Core Innovation: SELFIES and Image Captioning
The core novelty is demonstrating that how you represent the output text is as important as the model architecture itself. Key contributions:
Image Captioning Framework: Applies modern encoder-decoder architectures (ResNet-101 + Transformer) to OCSR, treating it as an image-to-text translation problem with a standard cross-entropy loss objective over the generation sequence: $$ \mathcal{L} = -\sum\limits_{t=1}^{T} \log P(y_t \mid y_1, \ldots, y_{t-1}, x) $$
SELFIES as Target Representation: The key mechanism relies on using SELFIES (Self-Referencing Embedded Strings) as the output format. SELFIES is based on a formal grammar where every possible string corresponds to a valid molecule, eliminating the syntactic invalidity problems (unmatched parentheses, invalid characters) that plague SMILES generation.

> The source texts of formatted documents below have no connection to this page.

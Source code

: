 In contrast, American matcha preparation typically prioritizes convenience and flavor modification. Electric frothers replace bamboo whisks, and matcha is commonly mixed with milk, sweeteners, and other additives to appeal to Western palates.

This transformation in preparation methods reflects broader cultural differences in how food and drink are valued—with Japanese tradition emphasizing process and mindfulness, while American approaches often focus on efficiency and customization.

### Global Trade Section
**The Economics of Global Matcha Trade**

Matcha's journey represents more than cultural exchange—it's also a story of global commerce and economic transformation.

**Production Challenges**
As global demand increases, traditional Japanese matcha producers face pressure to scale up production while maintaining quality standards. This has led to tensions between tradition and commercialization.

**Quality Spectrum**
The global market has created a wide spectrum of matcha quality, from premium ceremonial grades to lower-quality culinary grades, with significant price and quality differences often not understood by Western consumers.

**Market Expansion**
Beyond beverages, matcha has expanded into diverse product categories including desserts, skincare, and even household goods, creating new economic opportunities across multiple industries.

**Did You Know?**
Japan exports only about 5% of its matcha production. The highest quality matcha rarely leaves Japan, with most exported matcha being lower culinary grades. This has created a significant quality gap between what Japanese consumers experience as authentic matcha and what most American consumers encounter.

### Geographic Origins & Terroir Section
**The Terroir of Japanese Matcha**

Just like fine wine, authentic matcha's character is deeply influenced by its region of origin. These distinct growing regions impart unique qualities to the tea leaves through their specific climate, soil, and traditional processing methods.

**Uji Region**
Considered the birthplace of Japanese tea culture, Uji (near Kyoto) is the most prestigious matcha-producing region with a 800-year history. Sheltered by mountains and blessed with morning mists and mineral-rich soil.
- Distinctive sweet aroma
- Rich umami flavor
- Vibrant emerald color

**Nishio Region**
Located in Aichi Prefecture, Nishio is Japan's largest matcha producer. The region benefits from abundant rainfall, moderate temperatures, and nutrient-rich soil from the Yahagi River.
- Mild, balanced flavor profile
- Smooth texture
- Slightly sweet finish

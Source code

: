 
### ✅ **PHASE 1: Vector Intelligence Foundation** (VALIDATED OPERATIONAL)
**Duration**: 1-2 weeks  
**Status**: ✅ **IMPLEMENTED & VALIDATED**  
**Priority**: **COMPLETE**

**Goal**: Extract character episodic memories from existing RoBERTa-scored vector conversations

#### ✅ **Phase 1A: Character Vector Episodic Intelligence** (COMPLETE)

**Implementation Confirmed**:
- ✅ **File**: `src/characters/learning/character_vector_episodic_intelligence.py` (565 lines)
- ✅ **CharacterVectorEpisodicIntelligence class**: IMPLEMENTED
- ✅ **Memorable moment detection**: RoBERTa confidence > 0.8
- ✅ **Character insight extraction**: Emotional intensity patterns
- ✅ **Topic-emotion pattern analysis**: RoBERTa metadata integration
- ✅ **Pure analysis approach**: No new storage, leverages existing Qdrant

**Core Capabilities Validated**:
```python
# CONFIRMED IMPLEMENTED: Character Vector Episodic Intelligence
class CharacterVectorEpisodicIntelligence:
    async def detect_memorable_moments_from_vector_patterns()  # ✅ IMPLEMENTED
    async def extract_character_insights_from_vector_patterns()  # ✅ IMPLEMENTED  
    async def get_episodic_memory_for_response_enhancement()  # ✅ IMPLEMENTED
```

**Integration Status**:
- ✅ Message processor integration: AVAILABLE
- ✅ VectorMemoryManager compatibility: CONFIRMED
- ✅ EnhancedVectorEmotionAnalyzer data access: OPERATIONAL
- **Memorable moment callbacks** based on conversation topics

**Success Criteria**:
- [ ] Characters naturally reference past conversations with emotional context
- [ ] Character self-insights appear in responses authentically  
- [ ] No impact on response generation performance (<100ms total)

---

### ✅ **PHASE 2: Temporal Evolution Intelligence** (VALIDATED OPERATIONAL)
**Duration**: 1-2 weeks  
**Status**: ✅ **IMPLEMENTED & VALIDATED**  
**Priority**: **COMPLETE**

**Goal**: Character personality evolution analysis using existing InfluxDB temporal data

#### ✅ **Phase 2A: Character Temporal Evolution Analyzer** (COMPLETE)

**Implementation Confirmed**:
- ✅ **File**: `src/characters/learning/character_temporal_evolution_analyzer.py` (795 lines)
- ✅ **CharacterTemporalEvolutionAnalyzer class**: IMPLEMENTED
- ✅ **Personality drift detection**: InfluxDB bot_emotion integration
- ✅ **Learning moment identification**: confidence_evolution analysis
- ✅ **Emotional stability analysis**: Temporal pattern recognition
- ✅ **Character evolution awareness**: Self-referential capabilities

MOLCAP Dataset: Created a comprehensive dataset of 81 million unique molecules from PubChem, ChEMBL, GDB13, and other sources. Generated 256x256 pixel images using RDKit for 1 million training samples and 5,000 validation samples.
Task-Specific Evaluation: Demonstrated that traditional NLP metrics (BLEU) are poor indicators of scientific utility. Introduced evaluation based on molecular fingerprints (MACCS, RDK, Morgan) and Tanimoto similarity: $$ T(a, b) = \frac{c}{a + b - c} $$ where $c$ is the number of common fingerprint bits, and $a$ and $b$ are the number of set bits in each respective molecule’s fingerprint. This formulation reliably measures functional chemical similarity.
Experimental Setup and Ablation Studies
The evaluation focused on comparing IMG2SMI to existing systems and identifying which design choices matter most:
Baseline Comparisons: Benchmarked against OSRA (rule-based system) and DECIMER (first deep learning approach) on the MOLCAP dataset to establish whether modern architectures could surpass traditional methods.
Ablation Studies: Extensive ablations isolating key factors:
- Decoder Architecture: Transformer vs. RNN/LSTM decoders
- Encoder Fine-tuning: Fine-tuned vs. frozen pre-trained ResNet weights
- Output Representation: SELFIES vs. character-level SMILES vs. BPE-tokenized SMILES (the most critical ablation)
| Configuration | MACCS FTS | Valid Captions |
|---|---|---|
| RNN + Fixed Encoder | 0.1526 | N/A |
| RNN + Fine-tuned Encoder | 0.4180 | N/A |
| Transformer + Fixed Encoder | 0.7674 | 61.1% |
| Transformer + Fine-tuned Encoder | 0.9475 | 99.4% |
| Character-level SMILES (fine-tuned) | N/A | 2.1% |
| BPE SMILES (2000 vocab, fine-tuned) | N/A | 20.0% |
| SELFIES (fine-tuned) | 0.9475 | 99.4% |
- Metric Analysis: Systematic comparison of evaluation metrics including BLEU, ROUGE, Levenshtein distance, exact match accuracy, and molecular fingerprint-based similarity measures.
Results, Findings, and Limitations
Performance Gains:
| Metric | IMG2SMI | OSRA | DECIMER | Random Baseline |
|---|---|---|---|---|
| MACCS FTS | 0.9475 | 0.3600 | 0.0000 | 0.3378 |
| RDK FTS | 0.9020 | 0.2790 | 0.0000 | 0.2229 |
| Morgan FTS | 0.8707 | 0.2677 | 0.0000 | 0.1081 |
| ROUGE | 0.6240 | 0.0684 | 0.0000 | 0.0422 |
| Exact Match | 7.24% | 0.04% | 0.00% | 0.00% |
| Valid Captions | 99.4% | 65.2% | N/A | N/A |
- 163% improvement over OSRA on MACCS Tanimoto similarity.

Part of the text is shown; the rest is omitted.